On May 7, 1915, a German submarine sank the British liner the Lusitania. More than 1100 people were killed, including over 100 Americans.

Wilson stuck to his policy of neutrality, but he warned the Germans that the United States would view similar actions in the future as “deliberately unfriendly.”

The American public was pleased that Wilson had kept them out of the war so far and elected him for a second term.


In early 1917, German submarines began attacking U.S. merchant ships. Around the same time, the U.S. discovered that Germany had tried to enter into an alliance against the United States with Mexico.

Winston declared war against Germany on April 2, 1917. He said the war was necessary because, “The world must be made safe for democracy.”

After the United States and the Allies won the war, Wilson played a major role in negotiating the Treaty of Versailles.


He also established the League of Nations, a group of countries that would help settle international disputes and prevent future wars. For this effort, he won the Nobel Peace Prize in 1919.

Second Term

Aside from dealing with World War I, Wilson’s second term saw the passage of the Nineteenth and Twentieth Amendments.

The Nineteenth Amendment prohibited the sale and purchase of alcohol. The Twentieth Amendment gave women the right to vote.
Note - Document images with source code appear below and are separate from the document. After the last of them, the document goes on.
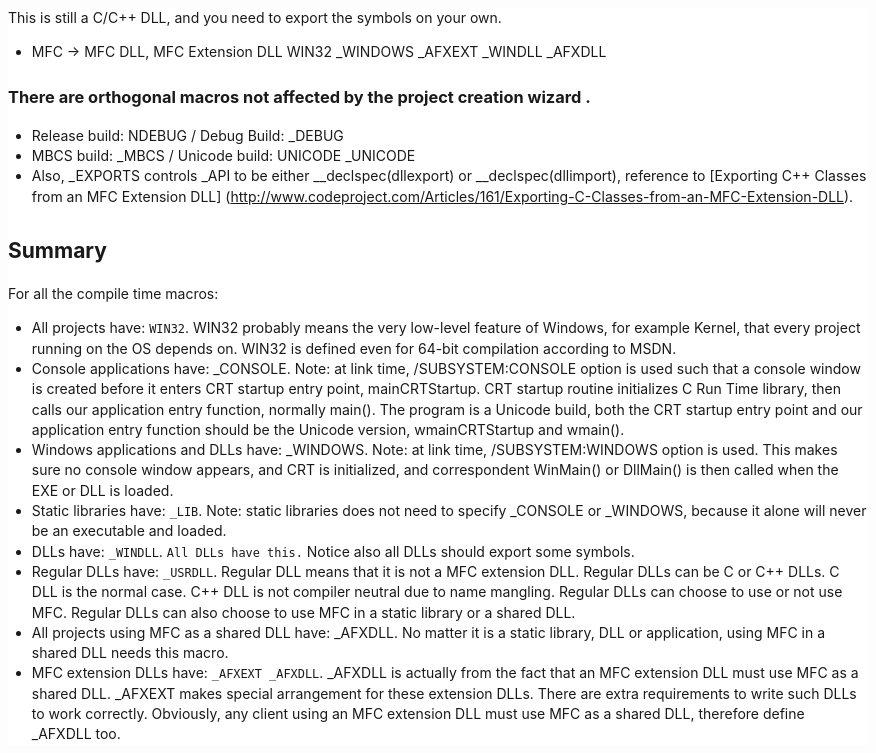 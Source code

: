 This is still a C/C++ DLL, and you need to export the symbols on your own.
* MFC -> MFC DLL, MFC Extension DLL
  WIN32 _WINDOWS _AFXEXT _WINDLL _AFXDLL


### There are orthogonal macros not affected by the project creation wizard .
* Release build: NDEBUG / Debug Build: _DEBUG
* MBCS build: _MBCS / Unicode build: UNICODE _UNICODE
* Also, <ProjName>_EXPORTS controls <ProjName>_API to be either __declspec(dllexport) or __declspec(dllimport),
reference to [Exporting C++ Classes from an MFC Extension DLL]
(http://www.codeproject.com/Articles/161/Exporting-C-Classes-from-an-MFC-Extension-DLL).

## Summary

For all the compile time macros:

* All projects have: `WIN32`. WIN32 probably means the very low-level feature of Windows, for example Kernel, that
  every project running on the OS depends on. WIN32 is defined even for 64-bit compilation according to MSDN.
* Console applications have: _CONSOLE. Note: at link time, /SUBSYSTEM:CONSOLE option is used such that a console
  window is created before it enters CRT startup entry point, mainCRTStartup. CRT startup routine initializes
  C Run Time library, then calls our application entry function, normally main(). The program is a Unicode build,
  both the CRT startup entry point and our application entry function should be the Unicode version,
  wmainCRTStartup and wmain().
* Windows applications and DLLs have: _WINDOWS. Note: at link time, /SUBSYSTEM:WINDOWS option is used. This makes sure
  no console window appears, and CRT is initialized, and correspondent WinMain() or DllMain() is then called when the
  EXE or DLL is loaded.
* Static libraries have: `_LIB`. Note: static libraries does not need to specify _CONSOLE or _WINDOWS, because it alone
  will never be an executable and loaded.
* DLLs have: `_WINDLL`. `All DLLs have this.` Notice also all DLLs should export some symbols.
* Regular DLLs have: `_USRDLL`. Regular DLL means that it is not a MFC extension DLL. Regular DLLs can be C or C++ DLLs. 
  C DLL is the normal case. C++ DLL is not compiler neutral due to name mangling. Regular DLLs can choose to use or not
  use MFC. Regular DLLs can also choose to use MFC in a static library or a shared DLL.
* All projects using MFC as a shared DLL have: _AFXDLL. No matter it is a static library, DLL or application, using
  MFC in a shared DLL needs this macro.
* MFC extension DLLs have: `_AFXEXT _AFXDLL`. _AFXDLL is actually from the fact that an MFC extension DLL must use MFC
  as a shared DLL. _AFXEXT makes special arrangement for these extension DLLs. There are extra requirements to write
  such DLLs to work correctly. Obviously, any client using an MFC extension DLL must use MFC as a shared DLL,
  therefore define _AFXDLL too.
On September 25, 1919, Wilson collapsed from stress. On October 2, he had a stroke that partially paralyzed him.

These health problems were mostly kept secret from the public, and Wilson’s wife worked behind the scenes to ensure his duties were all completed.

After the Presidency

Wilson’s health never fully recovered after his breakdown and stroke. He established a law firm in Washington, D.C. but was not able to accomplish serious work due to his health.

sickness emoticon

He died on February 3, 1924 at age 67. Wilson was buried in the Washington National Cathedral. He’s the only president buried in the nation’s capital.

Fun Facts About Woodrow Wilson

Woodrow Wilson remains the only president to have earned a doctorate degree.


He was the last U.S. president to travel to his inauguration in a horse-drawn carriage.

Wilson said that his earliest childhood memory was hearing that Abraham Lincoln had been elected and that war was coming.

His experiences growing up during the Civil War motivated him to keep the United States out of World War I for as long as possible.

war ambulance
Ford Model T Military Field Ambulance

Wilson’s face was on the $100,000 bill.

For entertainment, Wilson enjoyed rides in the countryside, baseball games, vaudeville performances, musical comedies, and reading aloud from English poetry.

Woodrow Wilson 100k bill

He’s commonly ranked as one of the five most important presidents, alongside Washington, Lincoln, and both Roosevelts (Theodore and Franklin).